What is Computer Graphics?

Published in

XRPractices

9 min readDec 21, 2020

Hello, when we hear the term computer graphics the things that come into our mind are the digital screen of your mobile phone, display of on digital camera, the digital screen on the dashboard of your car or your laptop, or the big displays that we see in malls or stadiums.

The reason I am writing this article is that I always wanted to be a graphics programmer(Not there yet…) who know stuff behind the scene i.e. how the pixels are lit which transforms into such mesmerizing streams of image(s).

From an application standpoint, computer graphics play an essential role in many business verticals, whether its the manufacturing industry where CAD is the starting point of everything or movies where VFX helps to create situations/scenarios which are not possible to capture in the real world and I have left my favourite for the last which is gaming especially 3D-gaming that uses the power of modern GPU to render tons of triangles in real-time on your screen, having said that these examples are just tip of the iceberg.

This series of articles is sort of my journey in computer graphics and how I learned the trade secrets given that I have no formal education in this field I have learned most of the stuff on the job or through the world wide web, so don’t completely rely on what you read here, do a little research of your own after you read it. So let's begin…

Disclaimer — Given that I am full a time employee in software consulting company(Nagarro Software), the frequency of these posts may vary significantly.

Some History

When the computer came into existence, the only way to communicate(IO operations) with that big machine was punch cards. Someone used to punch the holes on the cards as input and then computer used to spit out the output on the cards which have holes in it

https://www.computerhope.com/jargon/p/punccard.htm

It doesn’t need the genius to see the flaw in all this, so a much better way of communication was needed, Ivan Sutherlands’s Sketchpad solved this and hence computer graphics came into the picture

And in 2020, we have come so far in the field of computer graphics e.g. an 8k monitor has 7680x4320 pixels and spits around 95 megabytes of data in one second and if take an example of VR devices they are capable of 2.3 GigaBytes of data/second (two displays, one for each eye — 2160x2160 pixels)
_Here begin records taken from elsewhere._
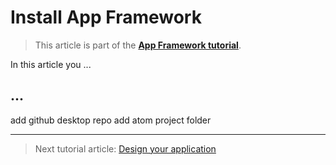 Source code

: # Install App Framework

> This article is part of the [**App Framework tutorial**](readme.md).

In this article you ...

## ...

add github desktop repo
add atom project folder

---

> Next tutorial article: [Design your application](design.md)
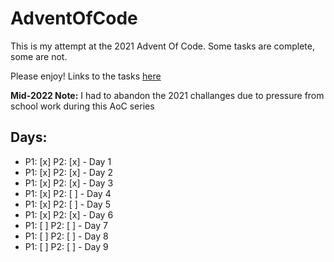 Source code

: # AdventOfCode

This is my attempt at the 2021 Advent Of Code. 
Some tasks are complete, some are not. 

Please enjoy!
Links to the tasks [here](https://adventofcode.com/2021)

**Mid-2022 Note:** I had to abandon the 2021 challanges due to pressure from school work during this AoC series

## Days:
- P1: [x] P2: [x] - Day 1
- P1: [x] P2: [x] - Day 2
- P1: [x] P2: [x] - Day 3
- P1: [x] P2: [ ] - Day 4
- P1: [x] P2: [ ] - Day 5
- P1: [x] P2: [x] - Day 6
- P1: [ ] P2: [ ] - Day 7
- P1: [ ] P2: [ ] - Day 8
- P1: [ ] P2: [ ] - Day 9
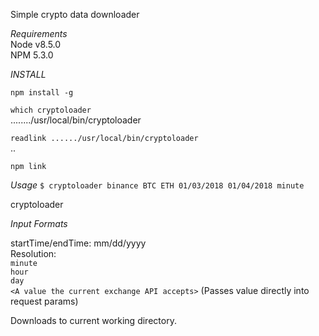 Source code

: Simple crypto data downloader  

*Requirements*  
Node  v8.5.0  
NPM 5.3.0  
  
*INSTALL*  

`npm install -g`  
  
`which cryptoloader`  
......../usr/local/bin/cryptoloader 
   
`readlink ....../usr/local/bin/cryptoloader`  
..  
  
`npm link`  

*Usage*
`$ cryptoloader binance BTC ETH 01/03/2018 01/04/2018 minute` 

cryptoloader <exchange> <base> <quote> <startTime> <endTime> <resolution>

*Input Formats*  

startTime/endTime: mm/dd/yyyy  
Resolution:  
`minute`     
`hour`  
`day`  
`<A value the current exchange API accepts>` (Passes value directly into request params)  


Downloads to current working directory.





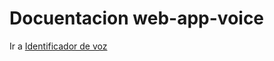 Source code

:# Docuentacion web-app-voice

Ir a [Identificador de voz](https://geovanni-pg.github.io/web-app-voice/)
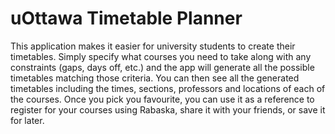 # uOttawa Timetable Planner

This application makes it easier for university students to create their timetables. Simply specify what courses you need to take along with any constraints (gaps, days off, etc.) and the app will generate all the possible timetables matching those criteria. You can then see all the generated timetables including the times, sections, professors and locations of each of the courses. Once you pick you favourite, you can use it as a reference to register for your courses using Rabaska, share it with your friends, or save it for later.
A road to formally defining CG

Umm but why graphics at all, why not some other way to communicate with computers, I mean we could have sound/audio as a primary source of I/O. Well because we humans have 30% of the brain dedicated to visual processing and we can say that eyes are the highest bandwidth port in our brain and thus computer graphics is the aptest way of interacting with computers as it is intuitive for humans.

Definition I— The use of computers to generate information which human can perceive

Now a lot of people confuses CV i.e. computer vision with CG i.e Computer Graphics. The difference is very crisp and clear, CG takes digital information and synthesizes perceptual stimuli(Input for our eyes/ears/skin…yes I mean it will explain later how) whereas CV converts what we can perceive through our eyes into digital information.
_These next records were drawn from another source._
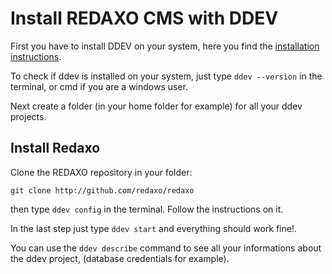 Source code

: # Install REDAXO CMS with DDEV

First you have to install DDEV on your system, here you find the [installation instructions](https://ddev.readthedocs.io/en/stable/#installation).

To check if ddev is installed on your system, just type `ddev --version` in the terminal, or cmd if you are a windows user.

Next create a folder (in your home folder for example) for all your ddev projects.

## Install Redaxo

Clone the REDAXO repository in your folder:

`git clone http://github.com/redaxo/redaxo`

then type `ddev config` in the terminal.
Follow the instructions on it. 

In the last step just type `ddev start` and everything should work fine!. 

You can use the `ddev describe` command to see all your informations about the ddev project, (database credentials for example).  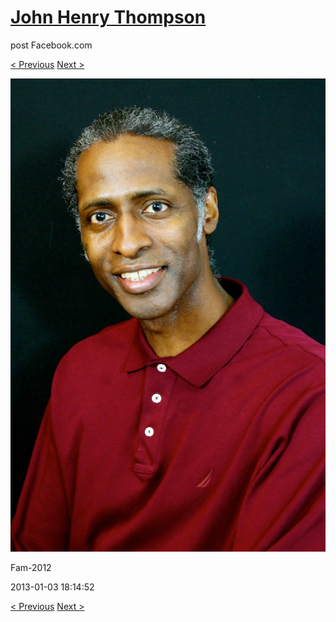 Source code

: # [John Henry Thompson](../README.md)
post Facebook.com

[< Previous](2013-01-03-4.md) [Next >](2013-01-03-6.md)

[![](../media/2013-01-03/Fam-2016.jpg)](../README.md)

Fam-2012

2013-01-03 18:14:52

[< Previous](2013-01-03-4.md) [Next >](2013-01-03-6.md)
Definition II — The use of computation to turn digital information into sensory stimuli

CG In Action

I believe it is the time to see some of the stuff we do in CG before this post becomes boring.

Let’s take-up an exercise of modeling and rendering a cube on a screen. When I say modeling it means storing the definition of the cube(representation — length, breadth and height) and rendering means drawing that 3D cube on a 2D screen which we can see.
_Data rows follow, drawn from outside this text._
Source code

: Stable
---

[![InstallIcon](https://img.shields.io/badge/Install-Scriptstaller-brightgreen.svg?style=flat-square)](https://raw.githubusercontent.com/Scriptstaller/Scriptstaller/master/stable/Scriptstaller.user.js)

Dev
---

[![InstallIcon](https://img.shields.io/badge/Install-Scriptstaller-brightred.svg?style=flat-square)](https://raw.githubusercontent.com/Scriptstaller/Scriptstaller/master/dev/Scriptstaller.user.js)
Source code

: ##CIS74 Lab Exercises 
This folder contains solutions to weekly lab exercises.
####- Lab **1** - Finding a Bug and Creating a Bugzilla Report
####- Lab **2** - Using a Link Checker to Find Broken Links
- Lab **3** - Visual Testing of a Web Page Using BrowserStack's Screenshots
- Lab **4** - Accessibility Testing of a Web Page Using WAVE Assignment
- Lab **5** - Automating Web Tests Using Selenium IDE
GOAL — Generate a realistic drawing of a cube

But before we can actually begin there are some questions we must address about modeling — How do we describe the Cube?, rendering — How we visualize a 3D object in 2D?

Part I: Modeling — How do we describe the Cube

The problem to model a cube is how do we save a 3D object on a file disk. So for that, we make few assumptions to begin with:-

Cube’s centre is at the origin in 3D-space (0,0,0)
Cube’s length, breadth and height is 2 units
We are looking at the cube such that our eyes are aligned to the x-y-z-axis

But these assumptions are not enough for complex objects like a face or a car or anything else so we capture the coordinates vertices of the cube

But this is still not enough as, if we draw these coordinates on a 2D canvas we won’t be able to perceive the shape of the cube, so we also capture the edges of the cube

We have a digital description of the cube — vertices and edges. We can now encode this data as binary to save it memory and hence the problem of modeling is solved

Part II: Rendering — How we visualize a 3D object in 2D

Rendering is tricky, you will see why in a moment but for starters how do we represent a 3D object on a 2D-Canvas, we have two options:-

Opt 1 — Throw away one space/axis i.e. z-axis but we will see only a square in that case, and we certainly don’t need that — Rejected
Opt 2 — Map 3D-vertices to 2D points in the 2D plane, connect 2D points with the straight lines…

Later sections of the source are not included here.